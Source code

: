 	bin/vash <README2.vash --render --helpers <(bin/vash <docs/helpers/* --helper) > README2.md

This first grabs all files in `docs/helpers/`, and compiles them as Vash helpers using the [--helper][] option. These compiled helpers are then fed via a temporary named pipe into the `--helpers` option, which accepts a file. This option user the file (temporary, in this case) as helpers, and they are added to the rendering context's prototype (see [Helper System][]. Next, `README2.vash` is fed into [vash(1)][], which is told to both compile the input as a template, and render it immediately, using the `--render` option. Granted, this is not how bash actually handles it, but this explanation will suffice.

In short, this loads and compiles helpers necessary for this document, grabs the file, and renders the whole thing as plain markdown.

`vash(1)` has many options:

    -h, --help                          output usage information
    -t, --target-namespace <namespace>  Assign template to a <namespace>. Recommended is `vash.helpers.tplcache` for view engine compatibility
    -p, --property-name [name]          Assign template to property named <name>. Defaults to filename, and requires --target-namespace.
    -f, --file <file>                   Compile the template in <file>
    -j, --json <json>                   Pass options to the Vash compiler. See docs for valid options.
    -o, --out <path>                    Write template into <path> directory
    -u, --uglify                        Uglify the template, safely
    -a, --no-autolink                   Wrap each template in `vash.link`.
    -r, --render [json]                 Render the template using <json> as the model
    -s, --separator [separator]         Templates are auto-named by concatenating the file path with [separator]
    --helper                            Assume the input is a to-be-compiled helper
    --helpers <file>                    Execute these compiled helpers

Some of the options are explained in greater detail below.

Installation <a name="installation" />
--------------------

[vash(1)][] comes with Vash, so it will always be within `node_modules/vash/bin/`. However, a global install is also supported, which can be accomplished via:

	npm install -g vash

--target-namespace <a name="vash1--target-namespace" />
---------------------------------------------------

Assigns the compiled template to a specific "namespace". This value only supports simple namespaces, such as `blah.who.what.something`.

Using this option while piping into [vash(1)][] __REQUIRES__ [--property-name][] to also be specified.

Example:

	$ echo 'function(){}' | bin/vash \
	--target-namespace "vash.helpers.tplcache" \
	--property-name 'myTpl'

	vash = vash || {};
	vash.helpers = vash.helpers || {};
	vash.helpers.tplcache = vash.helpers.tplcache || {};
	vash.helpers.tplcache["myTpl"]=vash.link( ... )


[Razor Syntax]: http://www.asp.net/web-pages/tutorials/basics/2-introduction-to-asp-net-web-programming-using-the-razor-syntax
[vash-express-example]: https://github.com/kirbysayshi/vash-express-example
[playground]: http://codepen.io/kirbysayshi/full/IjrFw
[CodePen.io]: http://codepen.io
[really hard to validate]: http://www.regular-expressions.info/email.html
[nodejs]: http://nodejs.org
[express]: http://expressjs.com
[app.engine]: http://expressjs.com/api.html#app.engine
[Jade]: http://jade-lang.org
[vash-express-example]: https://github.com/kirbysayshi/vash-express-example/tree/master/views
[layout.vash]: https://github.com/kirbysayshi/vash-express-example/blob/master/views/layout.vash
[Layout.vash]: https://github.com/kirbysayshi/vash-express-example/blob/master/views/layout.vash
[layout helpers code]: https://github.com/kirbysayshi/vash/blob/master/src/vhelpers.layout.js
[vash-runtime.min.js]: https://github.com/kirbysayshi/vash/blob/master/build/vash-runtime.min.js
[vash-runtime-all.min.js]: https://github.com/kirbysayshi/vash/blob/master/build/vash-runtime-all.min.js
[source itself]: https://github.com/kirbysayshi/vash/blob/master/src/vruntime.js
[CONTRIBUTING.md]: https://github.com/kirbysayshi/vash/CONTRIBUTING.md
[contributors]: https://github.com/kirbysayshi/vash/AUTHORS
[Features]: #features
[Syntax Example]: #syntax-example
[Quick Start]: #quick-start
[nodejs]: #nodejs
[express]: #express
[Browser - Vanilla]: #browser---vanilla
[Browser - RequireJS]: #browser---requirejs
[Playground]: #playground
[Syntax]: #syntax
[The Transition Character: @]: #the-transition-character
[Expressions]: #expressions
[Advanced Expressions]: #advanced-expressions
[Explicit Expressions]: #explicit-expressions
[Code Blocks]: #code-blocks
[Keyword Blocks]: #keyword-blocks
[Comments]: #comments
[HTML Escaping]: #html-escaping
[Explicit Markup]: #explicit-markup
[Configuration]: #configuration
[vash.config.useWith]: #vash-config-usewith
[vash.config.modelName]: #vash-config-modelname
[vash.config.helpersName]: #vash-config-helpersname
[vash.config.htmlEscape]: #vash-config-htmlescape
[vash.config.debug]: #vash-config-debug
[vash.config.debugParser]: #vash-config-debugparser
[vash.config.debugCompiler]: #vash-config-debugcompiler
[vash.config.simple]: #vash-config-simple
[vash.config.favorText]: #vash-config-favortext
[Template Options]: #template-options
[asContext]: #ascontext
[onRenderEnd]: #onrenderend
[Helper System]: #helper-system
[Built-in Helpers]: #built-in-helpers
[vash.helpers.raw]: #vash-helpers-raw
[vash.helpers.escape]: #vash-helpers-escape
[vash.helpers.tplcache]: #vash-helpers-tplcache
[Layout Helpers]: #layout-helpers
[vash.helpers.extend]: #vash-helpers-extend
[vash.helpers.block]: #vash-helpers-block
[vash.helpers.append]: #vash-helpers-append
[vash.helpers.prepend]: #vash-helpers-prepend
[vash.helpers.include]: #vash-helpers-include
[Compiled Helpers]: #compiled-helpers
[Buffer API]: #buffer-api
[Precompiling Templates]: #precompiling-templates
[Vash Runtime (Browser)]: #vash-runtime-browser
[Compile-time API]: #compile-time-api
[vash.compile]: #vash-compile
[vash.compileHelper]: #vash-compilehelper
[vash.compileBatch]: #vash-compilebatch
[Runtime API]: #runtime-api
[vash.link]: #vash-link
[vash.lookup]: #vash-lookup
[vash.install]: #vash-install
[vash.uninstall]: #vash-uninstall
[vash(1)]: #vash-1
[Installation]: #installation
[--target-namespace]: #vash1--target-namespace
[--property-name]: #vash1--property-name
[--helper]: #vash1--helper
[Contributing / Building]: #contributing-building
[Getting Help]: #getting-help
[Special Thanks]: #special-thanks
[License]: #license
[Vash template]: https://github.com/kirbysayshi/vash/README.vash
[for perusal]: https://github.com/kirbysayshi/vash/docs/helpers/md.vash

========

Everything from the line with "[Vash template]: https://github.com/kirbysayshi/vash/README.vash" through the last line of the material above should be echoed exactly, and nothing else.

[Vash template]: https://github.com/kirbysayshi/vash/README.vash
[for perusal]: https://github.com/kirbysayshi/vash/docs/helpers/md.vash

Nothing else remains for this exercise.